[Excerpted records Boundary: Start]

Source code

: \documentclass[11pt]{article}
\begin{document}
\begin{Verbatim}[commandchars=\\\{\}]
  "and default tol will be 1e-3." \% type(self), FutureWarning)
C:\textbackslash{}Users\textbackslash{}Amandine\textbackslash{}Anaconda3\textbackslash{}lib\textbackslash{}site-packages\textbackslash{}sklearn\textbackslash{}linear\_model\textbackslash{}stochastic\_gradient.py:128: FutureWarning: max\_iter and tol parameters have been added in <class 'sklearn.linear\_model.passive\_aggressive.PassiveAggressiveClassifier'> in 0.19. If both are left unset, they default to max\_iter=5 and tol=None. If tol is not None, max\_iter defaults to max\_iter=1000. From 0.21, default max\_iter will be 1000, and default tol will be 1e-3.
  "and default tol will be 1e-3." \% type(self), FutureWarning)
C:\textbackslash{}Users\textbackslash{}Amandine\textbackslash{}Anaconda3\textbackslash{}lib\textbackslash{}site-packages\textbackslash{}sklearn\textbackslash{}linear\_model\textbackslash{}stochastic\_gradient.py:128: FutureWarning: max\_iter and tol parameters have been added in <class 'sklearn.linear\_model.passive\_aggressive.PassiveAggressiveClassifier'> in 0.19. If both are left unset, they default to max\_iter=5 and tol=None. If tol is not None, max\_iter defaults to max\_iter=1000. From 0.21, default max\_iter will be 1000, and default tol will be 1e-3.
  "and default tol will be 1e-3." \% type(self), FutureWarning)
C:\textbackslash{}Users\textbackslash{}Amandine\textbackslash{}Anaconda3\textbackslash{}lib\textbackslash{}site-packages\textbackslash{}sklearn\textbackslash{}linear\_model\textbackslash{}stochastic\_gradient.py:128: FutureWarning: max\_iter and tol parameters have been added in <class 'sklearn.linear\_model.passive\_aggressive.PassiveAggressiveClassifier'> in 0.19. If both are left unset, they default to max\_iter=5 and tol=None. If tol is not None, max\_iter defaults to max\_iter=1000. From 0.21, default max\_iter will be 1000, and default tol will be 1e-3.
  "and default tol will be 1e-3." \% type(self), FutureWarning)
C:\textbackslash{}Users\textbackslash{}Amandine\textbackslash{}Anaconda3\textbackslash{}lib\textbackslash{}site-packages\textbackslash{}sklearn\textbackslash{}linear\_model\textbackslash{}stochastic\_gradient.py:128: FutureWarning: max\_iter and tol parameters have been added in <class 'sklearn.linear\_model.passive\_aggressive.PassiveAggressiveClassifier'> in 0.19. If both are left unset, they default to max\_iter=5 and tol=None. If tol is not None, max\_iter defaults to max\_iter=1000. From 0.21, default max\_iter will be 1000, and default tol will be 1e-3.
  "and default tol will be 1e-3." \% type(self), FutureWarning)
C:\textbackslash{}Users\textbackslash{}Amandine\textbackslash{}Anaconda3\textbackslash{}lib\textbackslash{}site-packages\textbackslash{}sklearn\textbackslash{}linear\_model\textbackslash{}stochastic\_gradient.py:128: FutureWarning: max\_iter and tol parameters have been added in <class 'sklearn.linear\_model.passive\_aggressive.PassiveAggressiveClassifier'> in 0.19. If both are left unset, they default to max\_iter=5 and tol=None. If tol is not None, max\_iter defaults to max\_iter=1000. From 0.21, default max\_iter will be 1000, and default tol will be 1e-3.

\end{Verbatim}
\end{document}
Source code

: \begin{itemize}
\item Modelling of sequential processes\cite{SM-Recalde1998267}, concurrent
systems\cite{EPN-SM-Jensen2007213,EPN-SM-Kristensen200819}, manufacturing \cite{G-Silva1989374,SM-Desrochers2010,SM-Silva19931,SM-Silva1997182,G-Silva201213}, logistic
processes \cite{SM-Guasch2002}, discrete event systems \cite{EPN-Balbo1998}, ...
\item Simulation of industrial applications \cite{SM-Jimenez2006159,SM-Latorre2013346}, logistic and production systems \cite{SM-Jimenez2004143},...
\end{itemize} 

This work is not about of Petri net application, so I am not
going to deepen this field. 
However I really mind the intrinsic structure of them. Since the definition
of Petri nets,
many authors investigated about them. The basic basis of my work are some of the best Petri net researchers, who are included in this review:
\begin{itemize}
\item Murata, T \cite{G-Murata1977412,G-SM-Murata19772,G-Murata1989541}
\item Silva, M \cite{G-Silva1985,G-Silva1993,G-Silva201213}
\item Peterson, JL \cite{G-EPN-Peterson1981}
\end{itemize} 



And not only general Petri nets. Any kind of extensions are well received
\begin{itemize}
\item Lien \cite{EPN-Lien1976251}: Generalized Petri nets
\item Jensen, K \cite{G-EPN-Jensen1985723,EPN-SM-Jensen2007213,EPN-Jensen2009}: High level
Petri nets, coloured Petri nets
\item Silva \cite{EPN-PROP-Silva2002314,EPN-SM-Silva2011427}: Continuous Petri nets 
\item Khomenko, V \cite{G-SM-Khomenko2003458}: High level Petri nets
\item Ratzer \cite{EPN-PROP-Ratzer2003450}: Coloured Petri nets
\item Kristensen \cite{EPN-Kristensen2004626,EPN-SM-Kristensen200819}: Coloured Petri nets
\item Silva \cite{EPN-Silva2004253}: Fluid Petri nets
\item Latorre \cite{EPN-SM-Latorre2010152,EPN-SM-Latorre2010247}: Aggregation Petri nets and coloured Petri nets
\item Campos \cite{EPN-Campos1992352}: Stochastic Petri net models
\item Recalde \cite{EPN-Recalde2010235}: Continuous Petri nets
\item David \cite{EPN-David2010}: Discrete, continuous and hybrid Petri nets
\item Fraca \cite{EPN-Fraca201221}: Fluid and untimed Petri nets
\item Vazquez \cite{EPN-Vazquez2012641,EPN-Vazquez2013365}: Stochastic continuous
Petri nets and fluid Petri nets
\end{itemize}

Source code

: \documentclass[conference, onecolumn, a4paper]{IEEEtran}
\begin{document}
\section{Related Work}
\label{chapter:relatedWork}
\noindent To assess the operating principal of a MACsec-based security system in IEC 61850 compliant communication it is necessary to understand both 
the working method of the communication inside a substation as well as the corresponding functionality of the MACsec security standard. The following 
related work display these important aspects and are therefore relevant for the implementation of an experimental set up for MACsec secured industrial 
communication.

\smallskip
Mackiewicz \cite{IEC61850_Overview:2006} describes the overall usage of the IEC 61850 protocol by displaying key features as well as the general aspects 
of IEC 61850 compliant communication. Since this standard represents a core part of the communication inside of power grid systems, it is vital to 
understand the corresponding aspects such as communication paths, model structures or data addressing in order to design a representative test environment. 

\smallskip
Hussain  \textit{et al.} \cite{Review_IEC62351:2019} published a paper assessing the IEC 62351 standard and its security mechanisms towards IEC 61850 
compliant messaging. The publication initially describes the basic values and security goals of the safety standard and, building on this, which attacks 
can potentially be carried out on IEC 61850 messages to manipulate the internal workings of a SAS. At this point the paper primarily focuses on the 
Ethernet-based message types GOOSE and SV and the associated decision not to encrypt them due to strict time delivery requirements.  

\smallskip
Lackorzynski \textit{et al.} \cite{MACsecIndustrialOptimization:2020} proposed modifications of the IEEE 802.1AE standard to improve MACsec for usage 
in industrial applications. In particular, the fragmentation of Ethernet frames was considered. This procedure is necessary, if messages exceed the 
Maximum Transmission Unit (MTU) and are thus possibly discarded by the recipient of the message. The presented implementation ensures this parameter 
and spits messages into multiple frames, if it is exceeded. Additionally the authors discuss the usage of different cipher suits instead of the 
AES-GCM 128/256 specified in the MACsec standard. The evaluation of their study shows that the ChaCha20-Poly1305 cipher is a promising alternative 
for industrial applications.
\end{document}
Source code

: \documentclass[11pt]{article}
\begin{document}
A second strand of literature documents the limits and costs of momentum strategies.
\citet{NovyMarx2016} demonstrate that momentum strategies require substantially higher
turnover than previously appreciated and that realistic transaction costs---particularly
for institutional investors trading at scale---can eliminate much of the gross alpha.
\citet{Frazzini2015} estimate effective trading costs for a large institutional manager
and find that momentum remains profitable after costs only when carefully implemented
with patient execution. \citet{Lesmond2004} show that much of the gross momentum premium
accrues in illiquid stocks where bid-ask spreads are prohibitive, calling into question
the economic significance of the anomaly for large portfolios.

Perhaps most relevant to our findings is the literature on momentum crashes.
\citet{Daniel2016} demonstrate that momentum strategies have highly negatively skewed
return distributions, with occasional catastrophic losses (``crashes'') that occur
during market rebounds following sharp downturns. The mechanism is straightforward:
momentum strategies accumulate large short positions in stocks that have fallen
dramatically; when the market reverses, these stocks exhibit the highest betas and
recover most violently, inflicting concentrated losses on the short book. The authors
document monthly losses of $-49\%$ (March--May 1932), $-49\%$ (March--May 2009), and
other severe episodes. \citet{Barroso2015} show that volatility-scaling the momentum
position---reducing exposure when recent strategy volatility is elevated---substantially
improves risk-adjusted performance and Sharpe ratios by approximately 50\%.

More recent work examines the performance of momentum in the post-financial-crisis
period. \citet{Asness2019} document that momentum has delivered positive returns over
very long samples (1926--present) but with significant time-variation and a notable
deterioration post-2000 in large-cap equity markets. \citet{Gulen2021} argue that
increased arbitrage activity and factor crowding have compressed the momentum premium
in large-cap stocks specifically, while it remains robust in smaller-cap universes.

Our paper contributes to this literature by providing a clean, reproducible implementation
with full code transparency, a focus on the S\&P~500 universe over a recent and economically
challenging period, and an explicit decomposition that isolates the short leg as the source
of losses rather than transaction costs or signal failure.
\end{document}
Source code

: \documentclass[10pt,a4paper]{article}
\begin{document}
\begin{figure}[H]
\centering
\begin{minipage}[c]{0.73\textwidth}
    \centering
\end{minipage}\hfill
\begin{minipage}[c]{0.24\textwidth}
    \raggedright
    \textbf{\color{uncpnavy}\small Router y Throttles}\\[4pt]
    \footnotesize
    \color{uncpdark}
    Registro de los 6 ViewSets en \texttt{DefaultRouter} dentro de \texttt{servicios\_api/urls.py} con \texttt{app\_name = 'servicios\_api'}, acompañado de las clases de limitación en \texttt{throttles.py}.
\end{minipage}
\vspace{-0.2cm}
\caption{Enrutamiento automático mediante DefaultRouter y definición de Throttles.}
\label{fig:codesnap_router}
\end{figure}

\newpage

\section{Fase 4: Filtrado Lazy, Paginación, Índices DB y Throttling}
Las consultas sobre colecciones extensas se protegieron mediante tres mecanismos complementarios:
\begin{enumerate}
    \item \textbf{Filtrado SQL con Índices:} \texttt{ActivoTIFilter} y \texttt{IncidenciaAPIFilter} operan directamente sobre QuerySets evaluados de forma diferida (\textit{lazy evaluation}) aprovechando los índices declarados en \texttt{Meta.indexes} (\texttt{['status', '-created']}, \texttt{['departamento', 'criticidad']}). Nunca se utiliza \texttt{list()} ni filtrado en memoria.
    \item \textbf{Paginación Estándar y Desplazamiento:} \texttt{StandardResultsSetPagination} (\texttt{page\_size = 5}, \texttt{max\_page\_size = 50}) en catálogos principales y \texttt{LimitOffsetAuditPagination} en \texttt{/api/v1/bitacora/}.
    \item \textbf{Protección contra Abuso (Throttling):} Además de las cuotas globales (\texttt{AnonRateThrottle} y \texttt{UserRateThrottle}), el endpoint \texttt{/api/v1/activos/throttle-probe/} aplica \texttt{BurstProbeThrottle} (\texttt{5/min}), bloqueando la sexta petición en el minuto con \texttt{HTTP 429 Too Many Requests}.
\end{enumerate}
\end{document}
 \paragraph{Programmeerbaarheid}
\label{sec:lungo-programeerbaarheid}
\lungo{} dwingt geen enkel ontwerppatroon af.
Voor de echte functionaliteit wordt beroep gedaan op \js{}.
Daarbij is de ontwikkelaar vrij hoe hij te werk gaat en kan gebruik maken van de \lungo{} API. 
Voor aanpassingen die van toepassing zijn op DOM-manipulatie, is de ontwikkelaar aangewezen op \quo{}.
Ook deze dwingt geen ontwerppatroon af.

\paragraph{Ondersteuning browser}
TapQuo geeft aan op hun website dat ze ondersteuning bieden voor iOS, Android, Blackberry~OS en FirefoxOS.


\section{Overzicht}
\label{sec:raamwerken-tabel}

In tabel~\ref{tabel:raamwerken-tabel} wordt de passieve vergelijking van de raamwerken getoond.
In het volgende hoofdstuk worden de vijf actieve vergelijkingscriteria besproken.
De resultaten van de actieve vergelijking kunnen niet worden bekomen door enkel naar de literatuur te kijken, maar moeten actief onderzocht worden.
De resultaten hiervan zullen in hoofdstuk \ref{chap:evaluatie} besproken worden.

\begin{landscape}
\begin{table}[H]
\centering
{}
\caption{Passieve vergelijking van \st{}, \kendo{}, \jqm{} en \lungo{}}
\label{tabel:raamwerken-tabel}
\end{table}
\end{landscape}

[Excerpted records Boundary: End]

* To do *
Looking at the records above, which lines contain "that"? Copy those lines.

* Answer *
AES-GCM 128/256 specified in the MACsec standard. The evaluation of their study shows that the ChaCha20-Poly1305 cipher is a promising alternative 
\citet{NovyMarx2016} demonstrate that momentum strategies require substantially higher
turnover than previously appreciated and that realistic transaction costs---particularly
and find that momentum remains profitable after costs only when carefully implemented
with patient execution. \citet{Lesmond2004} show that much of the gross momentum premium
\citet{Daniel2016} demonstrate that momentum strategies have highly negatively skewed
return distributions, with occasional catastrophic losses (``crashes'') that occur
momentum strategies accumulate large short positions in stocks that have fallen
other severe episodes. \citet{Barroso2015} show that volatility-scaling the momentum
period. \citet{Asness2019} document that momentum has delivered positive returns over
deterioration post-2000 in large-cap equity markets. \citet{Gulen2021} argue that
challenging period, and an explicit decomposition that isolates the short leg as the source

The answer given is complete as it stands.